KafkaConsumer<String, String> consumer = new KafkaConsumer<>(consProps);

// --- Go Example (Franz-Go) ---
package main

import (
	"context"
	"log"

	"github.com/twmb/franz-go/pkg/kgo"
)

func main() {
	client, err := kgo.NewClient(
		kgo.SeedBrokers("localhost:9092"),
		kgo.TransactionalID("my-go-txn-id"), // Enable Transactions
	)
	if err != nil {
		log.Fatal(err)
	}
	defer client.Close()

	ctx := context.Background()

	// 1. Begin Transaction
	if err := client.BeginTransaction(); err != nil {
		log.Fatal(err)
	}

	// 2. Produce Messages
	recordA := &kgo.Record{Topic: "topic-A", Value: []byte("Alice $50")}
	if err := client.ProduceSync(ctx, recordA).FirstErr(); err != nil {
		client.AbortBufferedRecords(ctx) // Rollback
		log.Fatal(err)
	}

	recordB := &kgo.Record{Topic: "topic-B", Value: []byte("Bob $50")}
	if err := client.ProduceSync(ctx, recordB).FirstErr(); err != nil {
		client.AbortBufferedRecords(ctx) // Rollback
		log.Fatal(err)
	}

	// 3. Commit Transaction
	if err := client.EndTransaction(ctx, kgo.TryCommit); err != nil {
		log.Fatal(err)
	}

	// For Consumer, set: kgo.ConsumeIsolationLevel(kgo.ReadCommitted())

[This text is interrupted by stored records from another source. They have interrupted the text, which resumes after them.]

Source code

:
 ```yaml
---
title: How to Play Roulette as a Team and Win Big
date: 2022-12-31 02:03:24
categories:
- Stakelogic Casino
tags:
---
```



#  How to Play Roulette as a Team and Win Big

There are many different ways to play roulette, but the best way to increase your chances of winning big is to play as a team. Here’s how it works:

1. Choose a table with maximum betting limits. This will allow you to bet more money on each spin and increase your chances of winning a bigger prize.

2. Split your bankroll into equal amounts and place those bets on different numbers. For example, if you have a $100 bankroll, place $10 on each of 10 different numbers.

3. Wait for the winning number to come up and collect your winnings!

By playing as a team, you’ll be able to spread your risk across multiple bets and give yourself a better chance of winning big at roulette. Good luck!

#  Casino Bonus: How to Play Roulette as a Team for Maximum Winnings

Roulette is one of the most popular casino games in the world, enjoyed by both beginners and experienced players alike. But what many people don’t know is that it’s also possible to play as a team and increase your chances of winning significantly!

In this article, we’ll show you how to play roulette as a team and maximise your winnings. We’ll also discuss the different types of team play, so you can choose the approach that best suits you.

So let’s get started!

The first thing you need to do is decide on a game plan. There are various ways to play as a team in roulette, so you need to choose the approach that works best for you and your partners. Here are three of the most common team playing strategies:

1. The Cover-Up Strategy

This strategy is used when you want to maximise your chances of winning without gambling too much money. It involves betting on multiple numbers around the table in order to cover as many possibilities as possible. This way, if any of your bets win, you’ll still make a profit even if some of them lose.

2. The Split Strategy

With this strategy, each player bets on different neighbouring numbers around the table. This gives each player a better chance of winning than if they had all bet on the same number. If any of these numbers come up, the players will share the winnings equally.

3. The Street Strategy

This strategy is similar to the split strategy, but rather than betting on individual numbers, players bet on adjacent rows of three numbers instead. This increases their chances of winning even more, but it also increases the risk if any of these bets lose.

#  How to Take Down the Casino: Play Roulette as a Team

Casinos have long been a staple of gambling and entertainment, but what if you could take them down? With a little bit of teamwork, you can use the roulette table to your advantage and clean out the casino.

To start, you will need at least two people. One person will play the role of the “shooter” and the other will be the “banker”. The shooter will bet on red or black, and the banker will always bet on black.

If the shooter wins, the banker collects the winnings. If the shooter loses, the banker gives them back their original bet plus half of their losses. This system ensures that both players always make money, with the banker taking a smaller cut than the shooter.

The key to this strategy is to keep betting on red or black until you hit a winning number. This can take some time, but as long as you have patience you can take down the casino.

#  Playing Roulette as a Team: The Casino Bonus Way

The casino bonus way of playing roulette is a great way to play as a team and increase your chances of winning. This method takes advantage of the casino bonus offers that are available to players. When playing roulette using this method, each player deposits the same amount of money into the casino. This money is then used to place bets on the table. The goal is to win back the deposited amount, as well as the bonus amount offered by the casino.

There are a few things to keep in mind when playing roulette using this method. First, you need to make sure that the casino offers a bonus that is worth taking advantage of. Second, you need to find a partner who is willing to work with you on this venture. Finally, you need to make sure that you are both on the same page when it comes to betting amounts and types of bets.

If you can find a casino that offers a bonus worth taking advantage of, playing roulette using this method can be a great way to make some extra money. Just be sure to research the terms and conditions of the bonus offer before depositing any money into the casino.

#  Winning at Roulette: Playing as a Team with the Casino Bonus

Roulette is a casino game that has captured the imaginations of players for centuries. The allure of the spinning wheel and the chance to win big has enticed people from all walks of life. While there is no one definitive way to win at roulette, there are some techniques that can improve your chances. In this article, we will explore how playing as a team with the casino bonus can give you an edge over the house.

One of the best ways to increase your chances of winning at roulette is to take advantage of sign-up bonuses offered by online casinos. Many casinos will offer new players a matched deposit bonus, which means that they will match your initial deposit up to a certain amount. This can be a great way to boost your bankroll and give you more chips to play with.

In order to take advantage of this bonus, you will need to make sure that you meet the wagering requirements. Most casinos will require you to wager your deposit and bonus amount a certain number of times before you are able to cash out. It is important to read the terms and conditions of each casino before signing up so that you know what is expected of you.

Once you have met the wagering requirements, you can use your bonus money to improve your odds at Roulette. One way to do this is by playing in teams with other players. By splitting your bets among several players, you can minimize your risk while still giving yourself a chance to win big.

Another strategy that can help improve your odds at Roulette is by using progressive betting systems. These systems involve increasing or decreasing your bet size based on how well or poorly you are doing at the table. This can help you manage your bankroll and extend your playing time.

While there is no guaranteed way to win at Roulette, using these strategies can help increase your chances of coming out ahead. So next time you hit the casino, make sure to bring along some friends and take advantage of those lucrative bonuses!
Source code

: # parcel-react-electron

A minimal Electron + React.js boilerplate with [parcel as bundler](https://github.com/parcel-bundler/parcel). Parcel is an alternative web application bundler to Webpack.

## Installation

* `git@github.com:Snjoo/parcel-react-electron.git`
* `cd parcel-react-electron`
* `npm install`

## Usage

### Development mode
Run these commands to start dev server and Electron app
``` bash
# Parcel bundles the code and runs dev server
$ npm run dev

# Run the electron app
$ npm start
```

	log.Println("Transaction Committed Successfully!")
}

4. Summary

  • Transactions enable atomic writes across multiple partitions.
  • The Transaction Coordinator manages the lifecycle using a Transaction Log.
  • Consumers must use read_committed to ignore aborted or incomplete transactions.
  • This is the foundation of Kafka Streams Exactly-Once Processing.